Euro ban on Samsung Galaxy smartphones could be warm-up for U.S.

The recent European-wide ban on Galaxy smartphones might not have an immediate financial impact on Samsung, but it could spell trouble down the line.

A Dutch court handed down a formal ban on Samsung Galaxy smartphones that would cover most of Europe.

The reason? Much like the Galaxy Tab 10.1 -- which is not included in this specific ban -- Apple has sued Samsung on the grounds of patent infringement. (Apple thinks the Galaxy smartphones look too much like the iPhone.) The injunction would prohibit the sale of the current Galaxy S, Galaxy S II and Galaxy Ace models if certain adjustments aren't made within the next seven weeks. Yet it would not have any effect on future generations of these models.

Additionally, it wasn't a complete victory for Apple as the judge in this case rejected the claim that Samsung had stolen many of Apple's design ideas -- at least for these devices in particular.

FOSS Patents' Florian Mueller writes that Apple won't actually achieve an injunction in as many European countries as it would have liked because it didn't follow through on patent applications in over a dozen nations that are included in the European Patent Organization:

Apple would now have a much more impactful decision in its hands if it had pursued the European registration of that patent more thoroughly. Also, Samsung may be able to work around that particular patent without a huge degradation of the usability of its devices because it appears to relate to the way users flip through the pictures in a photo gallery. However, regardless of how Samsung may be able to work around this decision in Europe, it's a setback for Android, a platform that is at issue in more than 50 lawsuits worldwide.

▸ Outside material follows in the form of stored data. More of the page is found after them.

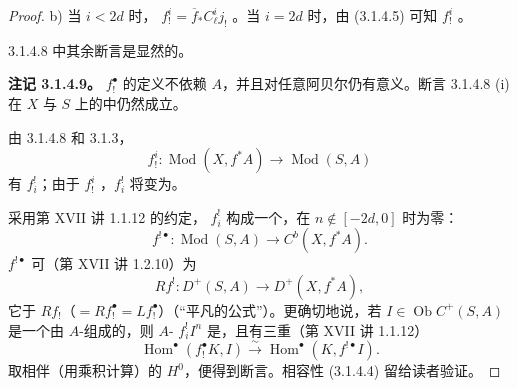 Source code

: \begin{proof}
b) 当 $i<2d$ 时， $f_!^i=\overline f_*C^i_{\ell}j_!$ 。当 $i=2d$ 时，由 (3.1.4.5) 可知 $f_!^i$ 。

3.1.4.8 中其余断言是显然的。

\textbf{注记 3.1.4.9。} $f_!^\bullet$ 的定义不依赖 $A$，并且对任意阿贝尔仍有意义。断言 3.1.4.8 (i) 在 $X$ 与 $S$ 上的中仍然成立。

由 3.1.4.8 和 3.1.3，
\[
 f_!^i\colon\operatorname{Mod}(X,f^*A)\longrightarrow\operatorname{Mod}(S,A)
\]
有 $f_i^!$；由于 $f_!^i$ ，$f_i^!$ 将变为。

采用第 XVII 讲 1.1.12 的约定， $f_i^!$ 构成一个，在 $n\notin[-2d,0]$ 时为零：
\[
 f^{!\bullet}\colon\operatorname{Mod}(S,A)\longrightarrow C^b(X,f^*A).\tag{3.1.4.10}
\]
 $f^{!\bullet}$ 可（第 XVII 讲 1.2.10）为
\[
 Rf^!\colon D^+(S,A)\longrightarrow D^+(X,f^*A),\tag{3.1.4.11}
\]
它于 $Rf_!$（$=Rf_!^\bullet=Lf_!^\bullet$）（“平凡的公式”）。更确切地说，若 $I\in\operatorname{Ob}C^+(S,A)$ 是一个由 $A$-组成的，则 $A$- $f_i^!I^n$ 是，且有三重（第 XVII 讲 1.1.12）
\[
 \operatorname{Hom}^\bullet(f_!^\bullet K,I)\xrightarrow{\sim}
 \operatorname{Hom}^\bullet(K,f^{!\bullet}I).\tag{3.1.4.12}
\]
取相伴（用乘积计算）的 $H^0$，便得到断言。相容性 (3.1.4.4) 留给读者验证。
\end{proof}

In the short term, this isn't actually that detrimental to Samsung. Not only because the judge agreed with the Korean company that its designs aren't copies of something else, but Samsung also has been given a reasonable time frame to modify the some of its software in question.

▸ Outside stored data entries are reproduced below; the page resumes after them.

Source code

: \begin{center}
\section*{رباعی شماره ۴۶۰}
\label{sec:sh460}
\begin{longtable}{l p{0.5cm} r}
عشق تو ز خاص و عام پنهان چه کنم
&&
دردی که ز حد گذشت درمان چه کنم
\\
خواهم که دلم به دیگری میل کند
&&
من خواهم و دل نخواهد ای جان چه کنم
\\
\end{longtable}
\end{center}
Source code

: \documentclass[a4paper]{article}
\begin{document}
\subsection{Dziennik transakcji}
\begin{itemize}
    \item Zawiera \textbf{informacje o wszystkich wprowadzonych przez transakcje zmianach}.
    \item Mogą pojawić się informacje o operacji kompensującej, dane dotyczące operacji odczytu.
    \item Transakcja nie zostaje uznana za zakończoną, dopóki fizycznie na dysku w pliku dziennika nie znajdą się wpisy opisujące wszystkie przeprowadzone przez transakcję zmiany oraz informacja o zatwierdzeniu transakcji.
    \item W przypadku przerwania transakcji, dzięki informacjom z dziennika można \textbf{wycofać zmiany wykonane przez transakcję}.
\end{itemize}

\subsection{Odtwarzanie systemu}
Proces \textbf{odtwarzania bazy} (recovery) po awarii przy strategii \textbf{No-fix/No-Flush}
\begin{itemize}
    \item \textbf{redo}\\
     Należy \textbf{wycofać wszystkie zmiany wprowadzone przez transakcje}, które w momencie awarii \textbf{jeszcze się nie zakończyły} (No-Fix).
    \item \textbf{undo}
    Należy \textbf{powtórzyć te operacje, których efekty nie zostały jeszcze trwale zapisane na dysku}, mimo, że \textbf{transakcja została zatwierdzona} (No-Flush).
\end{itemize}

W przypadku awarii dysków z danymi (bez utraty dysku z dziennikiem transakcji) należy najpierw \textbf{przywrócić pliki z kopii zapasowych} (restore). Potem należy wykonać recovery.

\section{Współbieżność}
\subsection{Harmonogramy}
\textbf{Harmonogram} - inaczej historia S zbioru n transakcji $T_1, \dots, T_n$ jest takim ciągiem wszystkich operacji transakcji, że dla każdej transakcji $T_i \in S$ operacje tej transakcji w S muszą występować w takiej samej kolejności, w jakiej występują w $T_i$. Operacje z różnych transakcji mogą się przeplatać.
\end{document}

Nevertheless, this doesn't mean that the battle will end here. It's quite possible that with this victory, Apple will now seek a ban against Galaxy-branded products in the United States, which would be the worst case scenario possible for Samsung.

Morgan Stanley analysts wrote earlier this month after the Galaxy Tab 10.1 was banned by a German court that this "specific sales ban does not impact Samsung’s earnings materially in the near term. But, the risks will rise if the appeal is unsuccessful, if the sales ban broadens out beyond Europe, and if relationship between [Apple] and Samsung deteriorates meaningfully to begin impacting sales of components."

Now, although those analysts assert that concerns over Samsung's future are "overblown and the current share price more than offsets the worst of plausible outcomes," this is still a risky situation for both parties.

Morgan Stanley acknowledges that a lawsuit in the U.S. would be the "most important court case," and if an "injunction is granted, investor concerns would rise that other courts outside the US could use the US decision as a precedent."